### [GIVEN RECORDS]

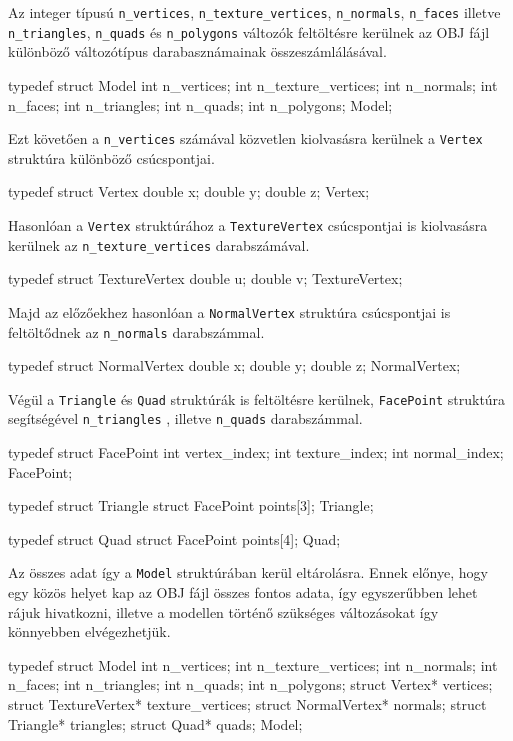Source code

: Az integer típusú \texttt{n\_vertices}, \texttt{n\_texture\_vertices}, \texttt{n\_normals}, \texttt{n\_faces} illetve \texttt{n\_triangles}, \texttt{n\_quads} és \texttt{n\_polygons} változók feltöltésre kerülnek az OBJ fájl különböző változótípus darabasznámainak összeszámlálásával.
\begin{python}
typedef struct Model
{
    int n_vertices;
    int n_texture_vertices;
    int n_normals;
    int n_faces;
    int n_triangles;
    int n_quads;
    int n_polygons;
} Model;
\end{python}
Ezt követően a \texttt{n\_vertices} számával közvetlen kiolvasásra kerülnek a \texttt{Vertex} struktúra különböző csúcspontjai.
\begin{python} 
typedef struct Vertex
{
    double x;
    double y;
    double z;
} Vertex;
\end{python}
Hasonlóan a \texttt{Vertex} struktúrához a \texttt{TextureVertex} csúcspontjai is kiolvasásra kerülnek az \texttt{n\_texture\_vertices} darabszámával.
\begin{python}
typedef struct TextureVertex
{
    double u;
    double v;
} TextureVertex;
\end{python}
Majd az előzőekhez hasonlóan a \texttt{NormalVertex}  struktúra csúcspontjai is feltöltődnek az \texttt{n\_normals} darabszámmal.
\begin{python}
typedef struct NormalVertex
{
    double x;
    double y;
    double z;
} NormalVertex;
\end{python}
Végül a \texttt{Triangle} és \texttt{Quad} struktúrák is feltöltésre kerülnek, \texttt{FacePoint} struktúra segítségével \texttt{n\_triangles} , illetve \texttt{n\_quads} darabszámmal.
\begin{python}
typedef struct FacePoint
{
    int vertex_index;
    int texture_index;
    int normal_index;
} FacePoint;

typedef struct Triangle
{
    struct FacePoint points[3];
} Triangle;

typedef struct Quad
{
    struct FacePoint points[4];
} Quad;
\end{python}
Az összes adat így a \texttt{Model} struktúrában kerül eltárolásra. Ennek előnye, hogy egy közös helyet kap az OBJ fájl összes fontos adata, így egyszerűbben lehet rájuk hivatkozni, illetve a modellen történő szükséges változásokat így könnyebben elvégezhetjük.
\begin{python}
typedef struct Model
{
    int n_vertices;
    int n_texture_vertices;
    int n_normals;
    int n_faces;
    int n_triangles;
    int n_quads;
    int n_polygons;
    struct Vertex* vertices;
    struct TextureVertex* texture_vertices;
    struct NormalVertex* normals;
    struct Triangle* triangles;
    struct Quad* quads;
}Model;
\end{python}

### [YOUR TASK]
The required result is an exact repetition of the lines from the one containing "csúcspontjai is kiolvasásra" through the last line of the data.

### [WRITTEN ANSWER]
Hasonlóan a \texttt{Vertex} struktúrához a \texttt{TextureVertex} csúcspontjai is kiolvasásra kerülnek az \texttt{n\_texture\_vertices} darabszámával.
\begin{python}
typedef struct TextureVertex
{
    double u;
    double v;
} TextureVertex;
\end{python}
Majd az előzőekhez hasonlóan a \texttt{NormalVertex}  struktúra csúcspontjai is feltöltődnek az \texttt{n\_normals} darabszámmal.
\begin{python}
typedef struct NormalVertex
{
    double x;
    double y;
    double z;
} NormalVertex;
\end{python}
Végül a \texttt{Triangle} és \texttt{Quad} struktúrák is feltöltésre kerülnek, \texttt{FacePoint} struktúra segítségével \texttt{n\_triangles} , illetve \texttt{n\_quads} darabszámmal.
\begin{python}
typedef struct FacePoint
{
    int vertex_index;
    int texture_index;
    int normal_index;
} FacePoint;

typedef struct Triangle
{
    struct FacePoint points[3];
} Triangle;

typedef struct Quad
{
    struct FacePoint points[4];
} Quad;
\end{python}
Az összes adat így a \texttt{Model} struktúrában kerül eltárolásra. Ennek előnye, hogy egy közös helyet kap az OBJ fájl összes fontos adata, így egyszerűbben lehet rájuk hivatkozni, illetve a modellen történő szükséges változásokat így könnyebben elvégezhetjük.
\begin{python}
typedef struct Model
{
    int n_vertices;
    int n_texture_vertices;
    int n_normals;
    int n_faces;
    int n_triangles;
    int n_quads;
    int n_polygons;
    struct Vertex* vertices;
    struct TextureVertex* texture_vertices;
    struct NormalVertex* normals;
    struct Triangle* triangles;
    struct Quad* quads;
}Model;
\end{python}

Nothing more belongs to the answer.